+++ DATA SHOWN
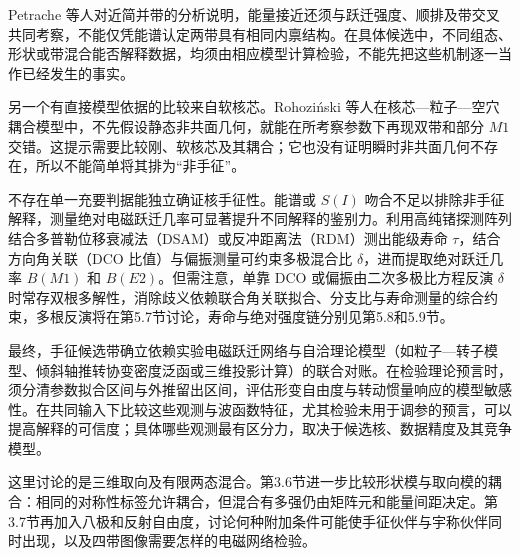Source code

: Petrache 等人对近简并带的分析说明，能量接近还须与跃迁强度、顺排及带交叉共同考察，不能仅凭能谱认定两带具有相同内禀结构\cite{petrache-2006-near-degenerate-chiral-misinterpretation}。在具体候选中，不同组态、形状或带混合能否解释数据，均须由相应模型计算检验，不能先把这些机制逐一当作已经发生的事实。

另一个有直接模型依据的比较来自软核芯。Rohoziński 等人在核芯—粒子—空穴耦合模型中，不先假设静态非共面几何，就能在所考察参数下再现双带和部分 $M1$ 交错\cite{rohozinski-2011-cphc-s-symmetry-chirality}。这提示需要比较刚、软核芯及其耦合；它也没有证明瞬时非共面几何不存在，所以不能简单将其排为“非手征”。

不存在单一充要判据能独立确证核手征性。能谱或 $S(I)$ 吻合不足以排除非手征解释，测量绝对电磁跃迁几率可显著提升不同解释的鉴别力。利用高纯锗探测阵列结合多普勒位移衰减法（DSAM）或反冲距离法（RDM）测出能级寿命 $\tau$，结合方向角关联（DCO 比值）与偏振测量可约束多极混合比 $\delta$，进而提取绝对跃迁几率 $B(M1)$ 和 $B(E2)$。但需注意，单靠 DCO 或偏振由二次多极比方程反演 $\delta$ 时常存双根多解性，消除歧义依赖联合角关联拟合、分支比与寿命测量的综合约束，多根反演将在第5.7节讨论，寿命与绝对强度链分别见第5.8和5.9节。

最终，手征候选带确立依赖实验电磁跃迁网络与自洽理论模型（如粒子—转子模型、倾斜轴推转协变密度泛函或三维投影计算）的联合对账。在检验理论预言时，须分清参数拟合区间与外推留出区间，评估形变自由度与转动惯量响应的模型敏感性。在共同输入下比较这些观测与波函数特征，尤其检验未用于调参的预言，可以提高解释的可信度；具体哪些观测最有区分力，取决于候选核、数据精度及其竞争模型。

这里讨论的是三维取向及有限两态混合。第3.6节进一步比较形状模与取向模的耦合：相同的对称性标签允许耦合，但混合有多强仍由矩阵元和能量间距决定。第3.7节再加入八极和反射自由度，讨论何种附加条件可能使手征伙伴与宇称伙伴同时出现，以及四带图像需要怎样的电磁网络检验。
++++++
§ ASSIGNED TASK: In the entries above, find the line containing "最终，手征候选带确立依赖实验". Set down that line and every line after it through the last one, exactly and alone.

§ RESULT OF THE EXERCISE:
最终，手征候选带确立依赖实验电磁跃迁网络与自洽理论模型（如粒子—转子模型、倾斜轴推转协变密度泛函或三维投影计算）的联合对账。在检验理论预言时，须分清参数拟合区间与外推留出区间，评估形变自由度与转动惯量响应的模型敏感性。在共同输入下比较这些观测与波函数特征，尤其检验未用于调参的预言，可以提高解释的可信度；具体哪些观测最有区分力，取决于候选核、数据精度及其竞争模型。

这里讨论的是三维取向及有限两态混合。第3.6节进一步比较形状模与取向模的耦合：相同的对称性标签允许耦合，但混合有多强仍由矩阵元和能量间距决定。第3.7节再加入八极和反射自由度，讨论何种附加条件可能使手征伙伴与宇称伙伴同时出现，以及四带图像需要怎样的电磁网络检验。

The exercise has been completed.